STORED DATA Block Start
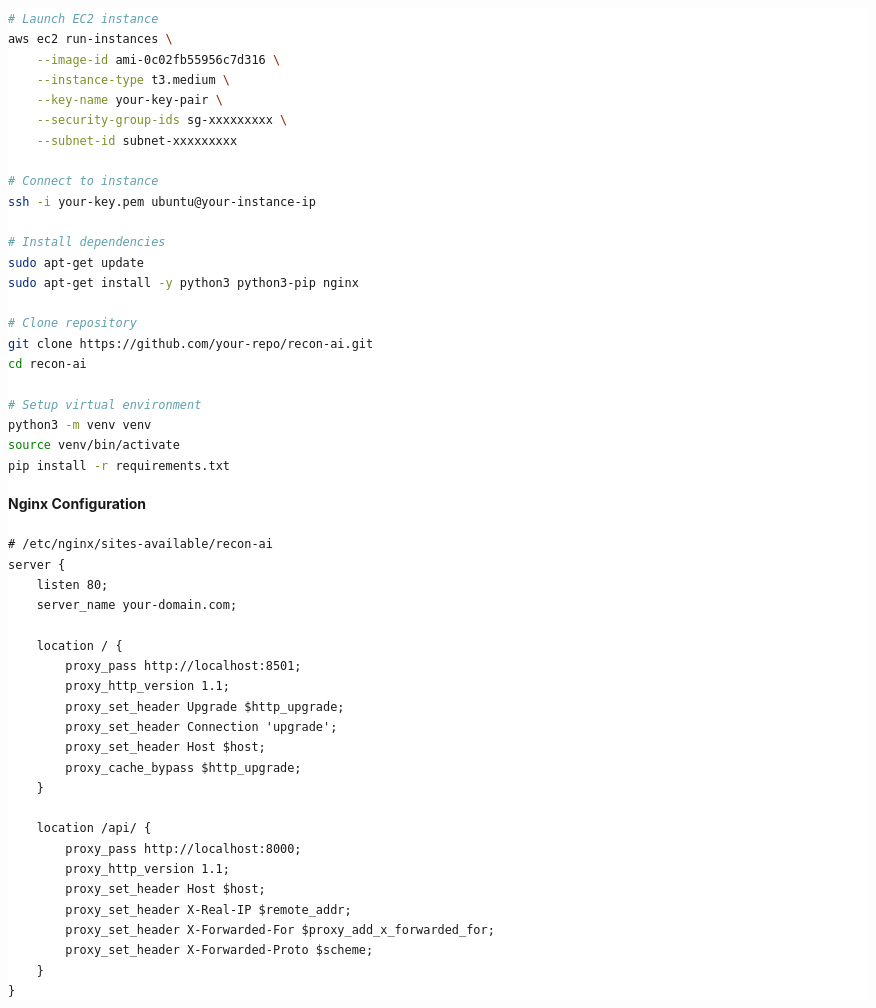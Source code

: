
 ```bash
# Launch EC2 instance
aws ec2 run-instances \
    --image-id ami-0c02fb55956c7d316 \
    --instance-type t3.medium \
    --key-name your-key-pair \
    --security-group-ids sg-xxxxxxxxx \
    --subnet-id subnet-xxxxxxxxx

# Connect to instance
ssh -i your-key.pem ubuntu@your-instance-ip

# Install dependencies
sudo apt-get update
sudo apt-get install -y python3 python3-pip nginx

# Clone repository
git clone https://github.com/your-repo/recon-ai.git
cd recon-ai

# Setup virtual environment
python3 -m venv venv
source venv/bin/activate
pip install -r requirements.txt
```

#### Nginx Configuration

```nginx
# /etc/nginx/sites-available/recon-ai
server {
    listen 80;
    server_name your-domain.com;

    location / {
        proxy_pass http://localhost:8501;
        proxy_http_version 1.1;
        proxy_set_header Upgrade $http_upgrade;
        proxy_set_header Connection 'upgrade';
        proxy_set_header Host $host;
        proxy_cache_bypass $http_upgrade;
    }

    location /api/ {
        proxy_pass http://localhost:8000;
        proxy_http_version 1.1;
        proxy_set_header Host $host;
        proxy_set_header X-Real-IP $remote_addr;
        proxy_set_header X-Forwarded-For $proxy_add_x_forwarded_for;
        proxy_set_header X-Forwarded-Proto $scheme;
    }
}
```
STORED DATA Block End
§ REQUIREMENT:
A faithful, word-for-word copy of the data is needed; the pictures should not appear in it.

§ SOLUTION TO THIS EXERCISE:
Source code

:
 ```bash
# Launch EC2 instance
aws ec2 run-instances \
    --image-id ami-0c02fb55956c7d316 \
    --instance-type t3.medium \
    --key-name your-key-pair \
    --security-group-ids sg-xxxxxxxxx \
    --subnet-id subnet-xxxxxxxxx

# Connect to instance
ssh -i your-key.pem ubuntu@your-instance-ip

# Install dependencies
sudo apt-get update
sudo apt-get install -y python3 python3-pip nginx

# Clone repository
git clone https://github.com/your-repo/recon-ai.git
cd recon-ai

# Setup virtual environment
python3 -m venv venv
source venv/bin/activate
pip install -r requirements.txt
```

#### Nginx Configuration

```nginx
# /etc/nginx/sites-available/recon-ai
server {
    listen 80;
    server_name your-domain.com;

    location / {
        proxy_pass http://localhost:8501;
        proxy_http_version 1.1;
        proxy_set_header Upgrade $http_upgrade;
        proxy_set_header Connection 'upgrade';
        proxy_set_header Host $host;
        proxy_cache_bypass $http_upgrade;
    }

    location /api/ {
        proxy_pass http://localhost:8000;
        proxy_http_version 1.1;
        proxy_set_header Host $host;
        proxy_set_header X-Real-IP $remote_addr;
        proxy_set_header X-Forwarded-For $proxy_add_x_forwarded_for;
        proxy_set_header X-Forwarded-Proto $scheme;
    }
}
```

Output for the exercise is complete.